From the records below, transcribe exactly the lines that begin at the line with "appended to the translog, as" and end at the line with "The docs in", both included.

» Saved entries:

#####

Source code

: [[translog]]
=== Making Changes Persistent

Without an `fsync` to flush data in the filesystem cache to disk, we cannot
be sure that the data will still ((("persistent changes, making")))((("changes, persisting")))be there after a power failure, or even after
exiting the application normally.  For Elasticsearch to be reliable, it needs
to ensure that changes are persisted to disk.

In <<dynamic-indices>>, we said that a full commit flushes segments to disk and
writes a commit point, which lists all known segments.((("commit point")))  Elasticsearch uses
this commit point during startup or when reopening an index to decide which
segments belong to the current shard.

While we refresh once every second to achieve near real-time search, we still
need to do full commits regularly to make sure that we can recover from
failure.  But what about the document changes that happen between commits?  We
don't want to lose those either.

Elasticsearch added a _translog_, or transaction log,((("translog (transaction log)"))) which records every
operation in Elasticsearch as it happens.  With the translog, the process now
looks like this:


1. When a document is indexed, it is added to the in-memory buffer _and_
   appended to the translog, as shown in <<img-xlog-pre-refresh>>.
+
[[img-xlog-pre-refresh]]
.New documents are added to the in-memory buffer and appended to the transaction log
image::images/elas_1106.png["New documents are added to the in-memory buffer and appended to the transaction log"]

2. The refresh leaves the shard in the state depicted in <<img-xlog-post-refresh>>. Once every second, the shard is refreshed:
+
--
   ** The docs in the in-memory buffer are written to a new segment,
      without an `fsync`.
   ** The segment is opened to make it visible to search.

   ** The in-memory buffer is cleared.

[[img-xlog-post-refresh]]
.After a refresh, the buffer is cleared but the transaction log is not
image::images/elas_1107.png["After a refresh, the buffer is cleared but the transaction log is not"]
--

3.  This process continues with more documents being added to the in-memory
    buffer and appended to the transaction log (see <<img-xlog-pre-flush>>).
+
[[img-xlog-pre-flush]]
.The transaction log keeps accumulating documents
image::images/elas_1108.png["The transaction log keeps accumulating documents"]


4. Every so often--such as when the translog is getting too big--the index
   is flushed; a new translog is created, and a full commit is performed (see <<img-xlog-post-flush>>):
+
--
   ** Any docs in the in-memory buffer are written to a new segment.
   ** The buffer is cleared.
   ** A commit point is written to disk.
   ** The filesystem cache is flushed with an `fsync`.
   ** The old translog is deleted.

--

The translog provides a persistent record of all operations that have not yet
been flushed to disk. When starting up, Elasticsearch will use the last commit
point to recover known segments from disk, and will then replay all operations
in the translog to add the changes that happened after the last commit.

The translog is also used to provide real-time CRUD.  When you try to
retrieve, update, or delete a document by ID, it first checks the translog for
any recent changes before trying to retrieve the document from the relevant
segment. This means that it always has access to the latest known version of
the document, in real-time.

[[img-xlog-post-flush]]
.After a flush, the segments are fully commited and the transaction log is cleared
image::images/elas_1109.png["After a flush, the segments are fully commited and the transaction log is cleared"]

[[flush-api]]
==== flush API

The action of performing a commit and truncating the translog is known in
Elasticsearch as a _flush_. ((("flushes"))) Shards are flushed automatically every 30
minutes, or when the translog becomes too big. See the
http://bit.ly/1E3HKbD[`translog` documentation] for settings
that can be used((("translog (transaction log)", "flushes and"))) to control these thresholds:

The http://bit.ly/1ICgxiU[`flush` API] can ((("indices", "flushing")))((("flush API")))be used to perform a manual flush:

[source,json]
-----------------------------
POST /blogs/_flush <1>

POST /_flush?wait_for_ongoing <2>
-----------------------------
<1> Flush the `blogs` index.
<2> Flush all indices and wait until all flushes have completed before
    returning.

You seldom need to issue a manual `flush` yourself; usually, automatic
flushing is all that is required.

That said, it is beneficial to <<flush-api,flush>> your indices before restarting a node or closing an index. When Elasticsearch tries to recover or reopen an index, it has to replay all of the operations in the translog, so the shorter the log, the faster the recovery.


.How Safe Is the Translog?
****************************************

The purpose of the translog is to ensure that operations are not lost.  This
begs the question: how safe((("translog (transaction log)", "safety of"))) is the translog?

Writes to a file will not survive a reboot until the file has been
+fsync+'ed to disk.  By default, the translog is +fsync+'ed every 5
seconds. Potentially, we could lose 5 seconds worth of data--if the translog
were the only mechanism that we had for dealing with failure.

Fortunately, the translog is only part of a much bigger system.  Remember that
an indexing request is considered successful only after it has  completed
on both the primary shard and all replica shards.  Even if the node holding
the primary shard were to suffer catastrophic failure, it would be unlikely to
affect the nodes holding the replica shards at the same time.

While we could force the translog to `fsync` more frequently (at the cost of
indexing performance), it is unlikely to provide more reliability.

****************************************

#####

» Output of the exercise:
   appended to the translog, as shown in <<img-xlog-pre-refresh>>.
+
[[img-xlog-pre-refresh]]
.New documents are added to the in-memory buffer and appended to the transaction log
image::images/elas_1106.png["New documents are added to the in-memory buffer and appended to the transaction log"]

2. The refresh leaves the shard in the state depicted in <<img-xlog-post-refresh>>. Once every second, the shard is refreshed:
+
--
   ** The docs in the in-memory buffer are written to a new segment,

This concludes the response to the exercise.